At the moment the only available option for building High Available (HA) Key Survey installation is Warm standby.

This scenario assumes that two instances of Key Survey application are set up on separate servers: Active and Standby. In the normal condition, Active instance handles incoming Key Survey traffic. Standby instance is turned off at this time. In case of a failure on the Active instance, Tomcat on Standby instance has to be started and Key Survey site's traffic should be directed to the Standby instance that becomes now Active.

Warning

Important! Only one instance should be running at the same time.

Instances should be set up as the following:

• Both instances should be set up in the similar environment. This involves Java version, Tomcat version, memory settings.

• Since the contents of DB and Survey Data directory in Key Survey application is the subject to change often, the Standby instance must be in sync with those components from Active instance. The sync should be performed using DMBS or OS or other 3rd party tools.

If you have a reliable solution for the DB and SAN/NAS for User Data directory, replication can be avoided. In this case, Active and Standby instances should have an identical value in DB_CONNECTION parameter in 'config.properties'.

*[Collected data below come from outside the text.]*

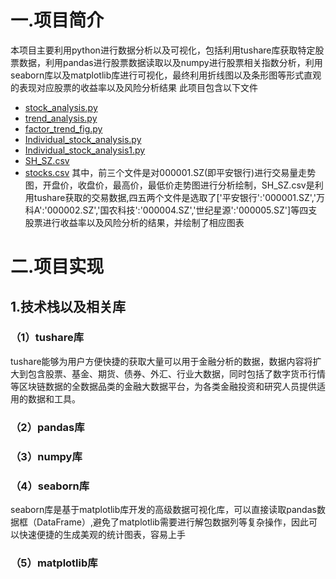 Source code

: # 一.项目简介
  本项目主要利用python进行数据分析以及可视化，包括利用tushare库获取特定股票数据，利用pandas进行股票数据读取以及numpy进行股票相关指数分析，利用seaborn库以及matplotlib库进行可视化，最终利用折线图以及条形图等形式直观的表现对应股票的收益率以及风险分析结果
此项目包含以下文件
- [stock_analysis.py](stock_analysis.py)
- [trend_analysis.py](trend_analysis.py)
- [factor_trend_fig.py](factor_trend_fig.py)
- [Individual_stock_analysis.py](Individual_stock_analysis.py)
- [Individual_stock_analysis1.py](Individual_stock_analysis.py)
- [SH_SZ.csv](SH_SZ.csv)
- [stocks.csv](stocks.csv)
  其中，前三个文件是对000001.SZ(即平安银行)进行交易量走势图，开盘价，收盘价，最高价，最低价走势图进行分析绘制，SH_SZ.csv是利用tushare获取的交易数据,四五两个文件是选取了['平安银行':'000001.SZ','万科A':'000002.SZ','国农科技':'000004.SZ','世纪星源':'000005.SZ']等四支股票进行收益率以及风险分析的结果，并绘制了相应图表
# 二.项目实现
## 1.技术栈以及相关库
### （1）tushare库
tushare能够为用户方便快捷的获取大量可以用于金融分析的数据，数据内容将扩大到包含股票、基金、期货、债券、外汇、行业大数据，同时包括了数字货币行情等区块链数据的全数据品类的金融大数据平台，为各类金融投资和研究人员提供适用的数据和工具。
### （2）pandas库
### （3）numpy库
### （4）seaborn库
seaborn库是基于matplotlib库开发的高级数据可视化库，可以直接读取pandas数据框（DataFrame）,避免了matplotlib需要进行解包数据列等复杂操作，因此可以快速便捷的生成美观的统计图表，容易上手
### （5）matplotlib库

If you need to move the User Data directory from default 'c:\hosting\keysurveystandalone\keysurvey\user-data\' to another place where the SAN/NAS folder is mounted, you should change the following:

• keysurvey\config.properties

CUSTOM_IMAGES_DIRECTORY – the value must be replaced with the path of new ‘user-data’ folder. For example:

CUSTOM_IMAGES_DIRECTORY=d:/data/shared/keysurvey/userdata

The last part of the path should remain as ‘user-data’

• conf\server.xml

find the following line line

<Context path="/user-data" 
docBase="${catalina.base}/keysurvey/user-data" />

Replace the value of docBase with the path to new 'user-data' folder. For example:

<Context path="/user-data" 
docBase="d:/data/shared/keysurvey/user-data" />

• Key Survey application must be able to read/write to new 'user-data' folder;

• Once config changes are applied, restart Tomcat service.